Civil society organizations released a joint statement on 25 August which emphasized that the “aggressive campaign of the Georgian Dream [party] against local non-governmental organizations has reached an alarming level.”

The CSOs added that the ruling party’s continued attacks against civil society “aims to cut off public control over the Government’s activities, which is another clear manifestation of authoritarianism and indicates the irreversible course of its formation.”

They denoted that Georgian Dream attacked the civil society sector after several organizations decided to stop participating in the ruling party’s working groups dealing with the European Commission’s 12 recommendations for EU candidate status as a result of its decision to exclude the International Society for Fair Elections and Democracy (ISFED).

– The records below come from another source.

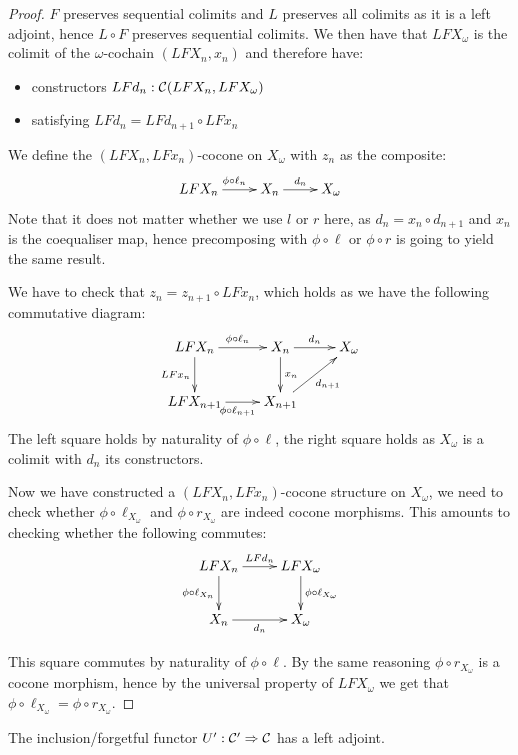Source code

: \begin{proof}
  $F$ preserves sequential colimits and $L$ preserves all colimits as
  it is a left adjoint, hence $L \circ F$ preserves sequential
  colimits. We then have that $LFX_\omega$ is the colimit of the
  $\omega$-cochain $(LFX_n,x_n)$ and therefore have:
  \begin{itemize}
  \item constructors $LFd_n : \mathcal{C}(LFX_n, LFX_\omega)$
  \item satisfying $LFd_n = LFd_{n+1} \circ LFx_n$
  \end{itemize}

  We define the $(LFX_n,LFx_n)$-cocone on $X_\omega$ with $z_n$ as the
  composite:
  $$
  \xymatrix{
    LFX_n
    \ar[r]^{\phi \circ \ell_n}
    &X_n
    \ar[r]^{d_n}
    &X_\omega
  }
  $$
  Note that it does not matter whether we use $l$ or $r$ here, as
  $d_n = x_n \circ d_{n+1}$ and $x_n$ is the coequaliser map, hence
  precomposing with $\phi \circ \ell$ or $\phi \circ r$ is going to yield
  the same result.

  We have to check that $z_n = z_{n+1} \circ LFx_n$, which holds as we
  have the following commutative diagram:
  $$
  \xymatrix{
    LFX_n
    \ar[r]^{\phi \circ \ell_n}
    \ar[d]_{LF x_n}
    &X_n
    \ar[r]^{d_n}
    \ar[d]^{x_n}
    &X_\omega
    \\
    LFX_{n+1}
    \ar[r]_{\phi \circ \ell_{n+1}}
    &X_{n+1}
    \ar[ur]_{d_{n+1}}
  }
  $$
  The left square holds by naturality of $\phi \circ \ell$, the right
  square holds as $X_\omega$ is a colimit with $d_n$ its constructors.
  
  Now we have constructed a $(LFX_n,LFx_n)$-cocone structure on
  $X_\omega$, we need to check whether $\phi \circ \ell_{X_\omega}$ and
  $\phi \circ r_{X_\omega}$ are indeed cocone morphisms. This amounts
  to checking whether the following commutes:
  $$
  \xymatrix{
    LFX_n
    \ar[r]^{LF d_n}
    \ar[d]_{\phi \circ \ell_{X_n}}
    &LFX_\omega
    \ar[d]^{\phi \circ \ell_{X_\omega}}
    \\
    X_n
    \ar[r]_{d_n}
    &X_\omega
  }
  $$

  This square commutes by naturality of $\phi \circ \ell$. By the same
  reasoning $\phi \circ r_{X_\omega}$ is a cocone morphism, hence by
  the universal property of $LFX_\omega$ we get that
  $\phi \circ \ell_{X_\omega} = \phi \circ r_{X_\omega}$.
\end{proof}

\begin{proposition}
  The inclusion/forgetful functor $U' : \mathcal{C}' \Rightarrow \mathcal{C}$ has a left
  adjoint.
\end{proposition}

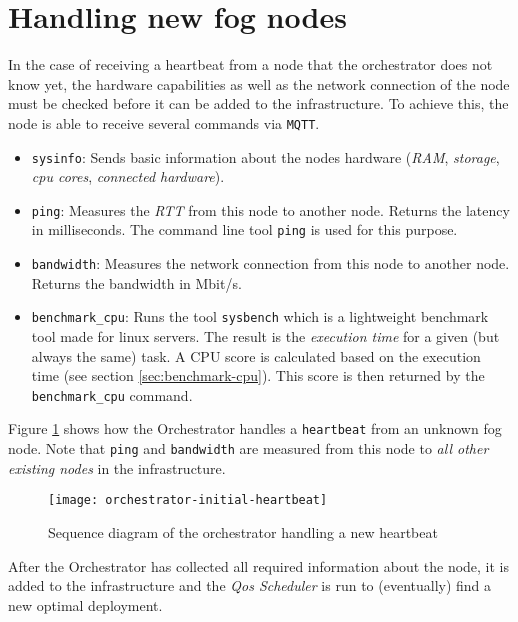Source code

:\section{Handling new fog nodes\label{sec:handling-new-fog-nodes}}

In the case of receiving a heartbeat from a node that the orchestrator does not know yet, the hardware capabilities as well as the network connection of the node must be checked before it can be added to the infrastructure. To achieve this, the node is able to receive several commands via \texttt{MQTT}.

\begin{itemize}
    \item \texttt{sysinfo}: Sends basic information about the nodes hardware (\textit{RAM}, \textit{storage}, \textit{cpu cores}, \textit{connected hardware}).
    \item \texttt{ping}: Measures the \textit{RTT} from this node to another node. Returns the latency in milliseconds. The command line tool \texttt{ping} is used for this purpose.
    \item \texttt{bandwidth}: Measures the network connection from this node to another node. Returns the bandwidth in Mbit/s.
    \item \texttt{benchmark\_cpu}: Runs the tool \texttt{sysbench} which is a lightweight benchmark tool made for linux servers. The result is the \textit{execution time} for a given (but always the same) task. A CPU score is calculated based on the execution time (see section \ref{sec:benchmark-cpu}). This score is then returned by the \texttt{benchmark\_cpu} command.
\end{itemize}

Figure \ref{fig:orchestrator-initial-heartbeat} shows how the Orchestrator handles a \texttt{heartbeat} from an unknown fog node. Note that \texttt{ping} and \texttt{bandwidth} are measured from this node to \textit{all other existing nodes} in the infrastructure.

\begin{figure}[htb]
    \centering
    \texttt{[image: orchestrator-initial-heartbeat]}
    \caption{Sequence diagram of the orchestrator handling a new heartbeat}
    \label{fig:orchestrator-initial-heartbeat}
\end{figure}

After the Orchestrator has collected all required information about the node, it is added to the infrastructure and the \textit{Qos Scheduler} is run to (eventually) find a new optimal deployment.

The statement reiterated that attacks by ruling party chairperson Irakli Kobakhidze on the integrity of civil society organizations, as well as the creation of a “blacklist” of organizations deemed unacceptable to the government, “is nothing more than an attempt by the Georgian Dream to neutralize public control over Government activities [and] to facilitate activities according to their own agenda.”

The organizations noted that it is significant that the ruling party attacks organizations that actively monitor and criticize the government for its lack of action toward taking tangible steps for European integration.

“We believe that Georgian Dream is aware of the outcome, however, with such rhetoric and steps, it is deliberately trying to break all the levers that Georgia needs for its democracy,” the CSOs expressed.

“Such decisions and statements are the cause of what makes the future of democratic development in Georgia vaguer by the day, both in the eyes of the national and international community, which is fully the responsibility of the Georgian Dream,” the statement concluded.

The joint statement was signed by 18 civil society organizations including the Georgian Democracy Initiative (GDI), Open Society Georgia Foundation (OSGF), Transparency International – Georgia (TI), and Georgia’s Reforms Associates (GRASS), among others.